Given entries:
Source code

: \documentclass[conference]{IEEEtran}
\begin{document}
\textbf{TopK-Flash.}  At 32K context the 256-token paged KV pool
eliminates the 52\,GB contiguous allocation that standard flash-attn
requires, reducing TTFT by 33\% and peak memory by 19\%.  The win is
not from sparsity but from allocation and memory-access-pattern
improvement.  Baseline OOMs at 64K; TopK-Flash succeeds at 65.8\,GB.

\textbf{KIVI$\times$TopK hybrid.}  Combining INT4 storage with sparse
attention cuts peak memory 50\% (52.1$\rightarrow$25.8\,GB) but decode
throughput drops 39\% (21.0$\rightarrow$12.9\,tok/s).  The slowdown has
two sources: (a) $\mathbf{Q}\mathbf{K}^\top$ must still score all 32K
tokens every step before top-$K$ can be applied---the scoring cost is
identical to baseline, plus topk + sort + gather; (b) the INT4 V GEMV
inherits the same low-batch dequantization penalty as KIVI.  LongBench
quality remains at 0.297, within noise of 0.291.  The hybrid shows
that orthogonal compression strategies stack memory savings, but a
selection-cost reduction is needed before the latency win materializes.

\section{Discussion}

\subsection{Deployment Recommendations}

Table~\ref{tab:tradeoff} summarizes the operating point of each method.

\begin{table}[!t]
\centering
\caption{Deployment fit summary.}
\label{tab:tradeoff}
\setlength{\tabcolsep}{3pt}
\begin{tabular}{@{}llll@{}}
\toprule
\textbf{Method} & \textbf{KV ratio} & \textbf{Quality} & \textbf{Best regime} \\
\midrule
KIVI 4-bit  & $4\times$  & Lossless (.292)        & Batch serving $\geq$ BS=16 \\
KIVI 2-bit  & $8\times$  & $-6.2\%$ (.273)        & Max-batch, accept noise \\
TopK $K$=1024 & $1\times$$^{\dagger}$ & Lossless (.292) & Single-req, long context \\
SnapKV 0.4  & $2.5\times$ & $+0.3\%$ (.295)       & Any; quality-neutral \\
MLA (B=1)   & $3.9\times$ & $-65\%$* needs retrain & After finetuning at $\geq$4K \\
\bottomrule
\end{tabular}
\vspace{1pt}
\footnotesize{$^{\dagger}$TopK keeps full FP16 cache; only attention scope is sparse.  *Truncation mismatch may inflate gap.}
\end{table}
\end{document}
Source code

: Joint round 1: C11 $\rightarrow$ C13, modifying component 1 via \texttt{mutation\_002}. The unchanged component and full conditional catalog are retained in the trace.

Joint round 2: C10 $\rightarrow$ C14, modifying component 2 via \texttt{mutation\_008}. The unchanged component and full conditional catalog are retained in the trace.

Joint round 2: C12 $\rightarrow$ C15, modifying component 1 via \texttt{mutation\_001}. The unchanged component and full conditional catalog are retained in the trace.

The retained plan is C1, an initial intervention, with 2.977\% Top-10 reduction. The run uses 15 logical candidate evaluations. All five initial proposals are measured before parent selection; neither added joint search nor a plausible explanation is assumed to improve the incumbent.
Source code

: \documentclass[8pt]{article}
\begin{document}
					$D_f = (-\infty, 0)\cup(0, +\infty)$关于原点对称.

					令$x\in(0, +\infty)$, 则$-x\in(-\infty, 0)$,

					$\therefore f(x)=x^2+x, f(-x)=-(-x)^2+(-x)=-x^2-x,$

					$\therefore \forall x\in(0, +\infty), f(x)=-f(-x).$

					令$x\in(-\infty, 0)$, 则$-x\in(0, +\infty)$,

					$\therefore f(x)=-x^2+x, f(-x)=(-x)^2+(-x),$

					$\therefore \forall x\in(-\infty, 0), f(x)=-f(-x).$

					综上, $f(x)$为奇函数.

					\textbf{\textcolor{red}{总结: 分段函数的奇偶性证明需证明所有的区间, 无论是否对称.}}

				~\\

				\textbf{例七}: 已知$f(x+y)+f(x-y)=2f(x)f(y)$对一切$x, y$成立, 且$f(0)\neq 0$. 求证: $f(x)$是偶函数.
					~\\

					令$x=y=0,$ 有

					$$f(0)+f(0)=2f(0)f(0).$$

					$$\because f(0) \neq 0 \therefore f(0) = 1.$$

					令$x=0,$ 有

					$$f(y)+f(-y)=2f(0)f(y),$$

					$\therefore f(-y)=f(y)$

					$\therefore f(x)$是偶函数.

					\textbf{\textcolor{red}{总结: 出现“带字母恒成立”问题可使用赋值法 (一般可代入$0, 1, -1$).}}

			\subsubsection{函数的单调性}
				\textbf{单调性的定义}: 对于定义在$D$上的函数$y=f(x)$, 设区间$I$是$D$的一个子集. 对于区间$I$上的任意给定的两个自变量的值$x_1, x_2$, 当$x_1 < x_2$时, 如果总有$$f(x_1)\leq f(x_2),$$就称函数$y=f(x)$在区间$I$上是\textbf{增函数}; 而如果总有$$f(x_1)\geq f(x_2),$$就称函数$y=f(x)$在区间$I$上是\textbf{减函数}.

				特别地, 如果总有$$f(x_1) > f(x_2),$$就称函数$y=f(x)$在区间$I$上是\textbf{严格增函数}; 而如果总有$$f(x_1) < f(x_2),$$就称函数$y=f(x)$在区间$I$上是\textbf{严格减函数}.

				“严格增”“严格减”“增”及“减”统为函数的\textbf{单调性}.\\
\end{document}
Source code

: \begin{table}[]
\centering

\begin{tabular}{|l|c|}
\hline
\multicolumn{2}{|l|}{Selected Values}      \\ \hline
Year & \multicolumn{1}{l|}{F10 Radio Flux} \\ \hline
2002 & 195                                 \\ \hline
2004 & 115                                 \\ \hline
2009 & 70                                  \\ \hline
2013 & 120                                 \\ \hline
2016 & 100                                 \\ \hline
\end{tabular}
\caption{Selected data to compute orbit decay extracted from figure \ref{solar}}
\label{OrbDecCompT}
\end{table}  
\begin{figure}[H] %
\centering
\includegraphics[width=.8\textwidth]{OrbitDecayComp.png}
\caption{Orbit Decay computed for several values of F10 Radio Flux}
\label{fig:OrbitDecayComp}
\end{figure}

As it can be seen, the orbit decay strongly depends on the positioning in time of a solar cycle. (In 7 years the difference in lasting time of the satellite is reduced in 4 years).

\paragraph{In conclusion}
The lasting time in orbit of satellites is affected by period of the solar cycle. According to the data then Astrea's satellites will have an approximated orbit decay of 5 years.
--
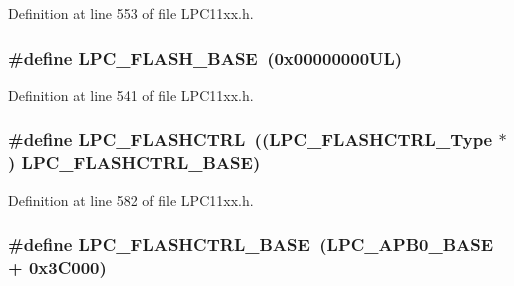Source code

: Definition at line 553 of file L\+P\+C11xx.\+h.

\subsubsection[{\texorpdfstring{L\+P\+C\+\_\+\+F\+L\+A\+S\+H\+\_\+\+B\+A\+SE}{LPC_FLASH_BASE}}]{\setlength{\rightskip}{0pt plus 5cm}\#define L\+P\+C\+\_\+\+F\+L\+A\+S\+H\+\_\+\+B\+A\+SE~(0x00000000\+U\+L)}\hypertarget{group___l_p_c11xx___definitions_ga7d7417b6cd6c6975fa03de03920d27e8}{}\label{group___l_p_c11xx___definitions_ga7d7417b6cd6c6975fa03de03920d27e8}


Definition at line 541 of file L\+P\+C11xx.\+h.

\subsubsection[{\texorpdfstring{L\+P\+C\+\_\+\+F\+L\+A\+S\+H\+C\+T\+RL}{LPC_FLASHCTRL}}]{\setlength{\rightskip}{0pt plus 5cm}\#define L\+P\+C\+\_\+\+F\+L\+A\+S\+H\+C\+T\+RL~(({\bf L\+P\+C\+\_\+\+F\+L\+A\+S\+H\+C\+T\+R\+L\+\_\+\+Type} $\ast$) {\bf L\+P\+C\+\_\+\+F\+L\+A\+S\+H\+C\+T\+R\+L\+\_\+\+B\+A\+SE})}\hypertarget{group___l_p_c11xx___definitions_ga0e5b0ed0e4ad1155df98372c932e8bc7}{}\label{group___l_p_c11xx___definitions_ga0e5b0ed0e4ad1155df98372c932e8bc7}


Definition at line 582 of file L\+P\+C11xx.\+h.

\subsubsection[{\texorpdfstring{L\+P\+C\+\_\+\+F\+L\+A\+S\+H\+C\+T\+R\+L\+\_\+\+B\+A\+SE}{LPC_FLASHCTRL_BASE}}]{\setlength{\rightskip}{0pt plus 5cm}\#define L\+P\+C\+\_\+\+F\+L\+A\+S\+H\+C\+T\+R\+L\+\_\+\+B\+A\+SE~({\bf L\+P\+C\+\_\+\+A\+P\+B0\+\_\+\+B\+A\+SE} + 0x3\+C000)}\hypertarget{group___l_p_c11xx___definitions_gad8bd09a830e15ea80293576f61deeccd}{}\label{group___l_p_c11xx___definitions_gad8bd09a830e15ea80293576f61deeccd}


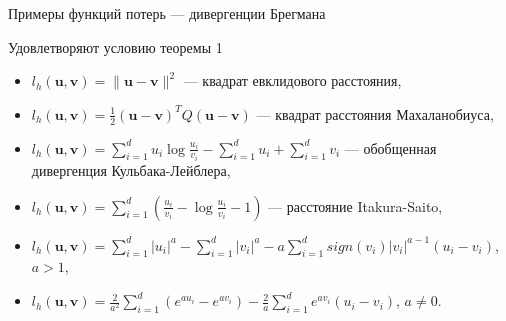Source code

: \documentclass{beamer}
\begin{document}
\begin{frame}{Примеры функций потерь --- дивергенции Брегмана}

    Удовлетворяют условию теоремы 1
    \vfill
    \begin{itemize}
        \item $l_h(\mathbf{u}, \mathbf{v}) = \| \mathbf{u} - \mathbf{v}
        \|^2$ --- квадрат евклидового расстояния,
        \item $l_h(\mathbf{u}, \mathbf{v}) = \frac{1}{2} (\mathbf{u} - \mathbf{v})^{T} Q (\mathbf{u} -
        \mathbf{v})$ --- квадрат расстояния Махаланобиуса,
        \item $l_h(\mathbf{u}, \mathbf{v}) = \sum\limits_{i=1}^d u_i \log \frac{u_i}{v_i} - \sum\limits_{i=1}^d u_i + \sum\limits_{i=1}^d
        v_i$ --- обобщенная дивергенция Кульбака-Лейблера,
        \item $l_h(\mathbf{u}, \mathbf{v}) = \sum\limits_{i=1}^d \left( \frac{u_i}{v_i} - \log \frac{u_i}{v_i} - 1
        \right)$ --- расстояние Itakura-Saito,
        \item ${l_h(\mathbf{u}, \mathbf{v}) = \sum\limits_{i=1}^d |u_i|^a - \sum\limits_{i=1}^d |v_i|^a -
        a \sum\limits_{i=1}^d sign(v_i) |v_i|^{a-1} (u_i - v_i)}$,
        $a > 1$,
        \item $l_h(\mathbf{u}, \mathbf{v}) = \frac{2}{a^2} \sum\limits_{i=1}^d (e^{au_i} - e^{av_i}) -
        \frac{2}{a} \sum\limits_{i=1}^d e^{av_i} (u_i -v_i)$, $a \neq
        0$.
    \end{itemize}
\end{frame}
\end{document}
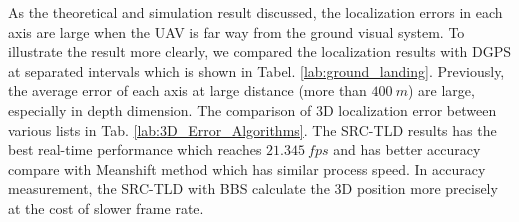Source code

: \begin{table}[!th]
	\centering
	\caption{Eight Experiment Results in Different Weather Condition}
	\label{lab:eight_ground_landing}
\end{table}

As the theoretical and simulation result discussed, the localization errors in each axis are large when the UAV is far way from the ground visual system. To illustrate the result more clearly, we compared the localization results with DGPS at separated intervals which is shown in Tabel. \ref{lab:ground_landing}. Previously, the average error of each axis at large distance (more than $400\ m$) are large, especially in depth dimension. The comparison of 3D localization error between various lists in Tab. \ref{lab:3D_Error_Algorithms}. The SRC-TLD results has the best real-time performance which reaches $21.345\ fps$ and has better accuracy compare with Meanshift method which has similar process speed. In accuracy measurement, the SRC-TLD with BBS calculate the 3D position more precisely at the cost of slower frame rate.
---
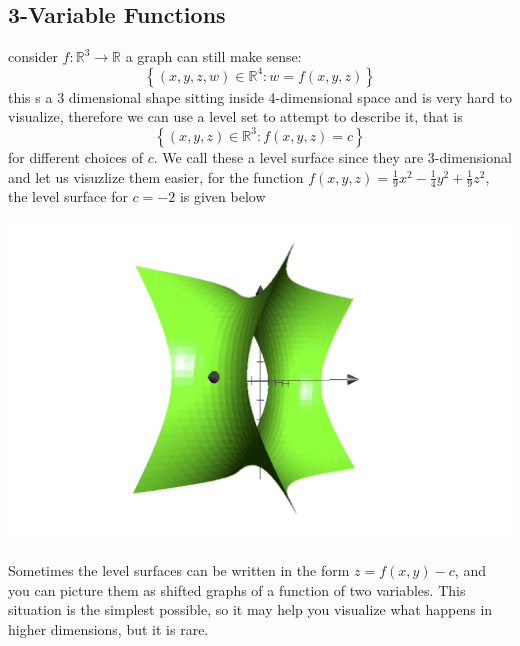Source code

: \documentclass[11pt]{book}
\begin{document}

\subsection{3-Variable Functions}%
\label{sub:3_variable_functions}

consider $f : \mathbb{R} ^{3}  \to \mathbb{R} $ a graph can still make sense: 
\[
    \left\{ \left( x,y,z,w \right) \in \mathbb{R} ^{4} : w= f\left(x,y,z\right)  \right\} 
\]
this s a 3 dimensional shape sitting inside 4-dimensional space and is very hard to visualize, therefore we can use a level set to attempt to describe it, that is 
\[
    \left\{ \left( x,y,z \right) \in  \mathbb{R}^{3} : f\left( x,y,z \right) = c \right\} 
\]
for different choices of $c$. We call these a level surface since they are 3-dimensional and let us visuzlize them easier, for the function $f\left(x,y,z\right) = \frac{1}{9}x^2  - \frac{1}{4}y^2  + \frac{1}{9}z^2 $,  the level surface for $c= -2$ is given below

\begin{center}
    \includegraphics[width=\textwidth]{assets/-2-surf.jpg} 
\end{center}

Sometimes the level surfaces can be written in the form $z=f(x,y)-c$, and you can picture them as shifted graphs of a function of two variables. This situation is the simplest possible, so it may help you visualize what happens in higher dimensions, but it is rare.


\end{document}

Exercise details:
Which lines in the records above hold the string "multicolumn"? Copy each of them.

Completed exercise:
\multicolumn{2}{|l|}{Selected Values}      \\ \hline
Year & \multicolumn{1}{l|}{F10 Radio Flux} \\ \hline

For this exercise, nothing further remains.